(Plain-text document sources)
Start of Block

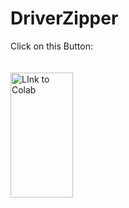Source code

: # DriverZipper

Click on this Button:
</br>
</br>
</br>
<a href="https://colab.research.google.com/drive/16-lvQlk7PIhbYg9uULRY21-AXccpaYi4"><img src="https://img.icons8.com/?size=512&id=lOqoeP2Zy02f&format=png" alt="LInk to Colab" style="width:100px;height:200px;"></a>

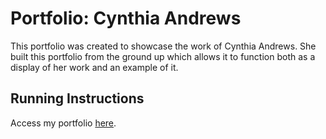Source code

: Portfolio: Cynthia Andrews
===============

This portfolio was created to showcase the work of Cynthia Andrews. She built this portfolio from the ground up which allows it to function both as a display of her work and an example of it.
## Running Instructions

Access my portfolio [here](http://cdn.rawgit.com/Caandrew/nyu-portfolio-2016/master/ca-portfolio/files/landing-page.html).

End of Block

WHAT YOU SHOULD DO:
The required output is the line containing "Click on this" plus every line after it to the end of the data, copied exactly and with no pictures.

TASK RESPONSE:
Click on this Button:
</br>
</br>
</br>
<a href="https://colab.research.google.com/drive/16-lvQlk7PIhbYg9uULRY21-AXccpaYi4"><img src="https://img.icons8.com/?size=512&id=lOqoeP2Zy02f&format=png" alt="LInk to Colab" style="width:100px;height:200px;"></a>

Source code

: Portfolio: Cynthia Andrews
===============

This portfolio was created to showcase the work of Cynthia Andrews. She built this portfolio from the ground up which allows it to function both as a display of her work and an example of it.
## Running Instructions

Access my portfolio [here](http://cdn.rawgit.com/Caandrew/nyu-portfolio-2016/master/ca-portfolio/files/landing-page.html).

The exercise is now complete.